[postgis-devel] GeomUnion Performance Info

Tue Jun 21 19:59:43 PDT 2005

strk at refractions.net wrote:

>On Sun, Jun 19, 2005 at 04:46:48PM -0400, bill wrote:
>...
>  
>
>>First, the reason I had seen a performance increase was that the 
>>GeomUnion implementation is dramatically influenced by the _order_ the 
>>shapes are fed to it.  The query I had used had a where clause that used 
>>the index, so the shapes had returned "ordered by" the spatial index -- 
>>that is, clustered spatially.  I realised this when I looked at the 
>>source, and confirmed it by unioning the same shapes in the following ways:
>>
>>1) As I received them from the county (which, as you will see has some 
>>order to it)
>>2) Ordered by the spatial index (order by parcel_shape)
>>    
>>
>
>Watch out: ORDER BY will use btree index, not the GiST one.
>
>  
>
Actually, I do not have a btree index on parcel_shape.  Does having a 
GiST index implicitely create one?  I can't imagine that a manual sort 
of the stored strings (without an index) would speed things up.

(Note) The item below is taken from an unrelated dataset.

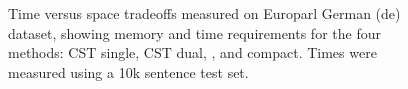\begin{figure}[tb]

\caption{Time versus space tradeoffs measured on Europarl German (de) dataset, showing memory and time requirements for the four methods: CST single, CST dual, \SRILM, and \SRILM compact. Times were measured using a 10k sentence test set.}
\label{fig:spacetime}
\end{figure}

>>pgsql> select GeomUnion(shape) from (select shape from tablename order 
>>by shape) as stupidPGalias;
>>    
>>
>
>Again will use btree index, not GiST.
>It would be interesting to understand WHAT makes this difference exactly.
>
>  
>
When I manually do a 'cluster on', it does order by the GiST, correct?

>>I also think that there is room for some pretty dramatic performance 
>>improvements in the PostGIS GeomUnion code.  Even assuming that the GEOS 
>>Union operation for two shapes is optimal (a big assumption), there are 
>>far too many Union operations being done that are unnecessary.  For 
>>example, we (at the PostGIS level) generally have BBoxes that can be 
>>used to cull the number of Unions that are needed.  I believe this could 
>>make a HUGE difference in the random addition case, and a significant 
>>improvement even in the ordered case.
>>    
>>
>
>Maybe the ordered case would rather ensure there would be always work
>for the unioner as consecutively ordered geometries would probably
>intersect.
>
>  
>
That is what I think: by growing the union in clustered stages, you have 
fewer intermediate "islands", so you have fewere union operations.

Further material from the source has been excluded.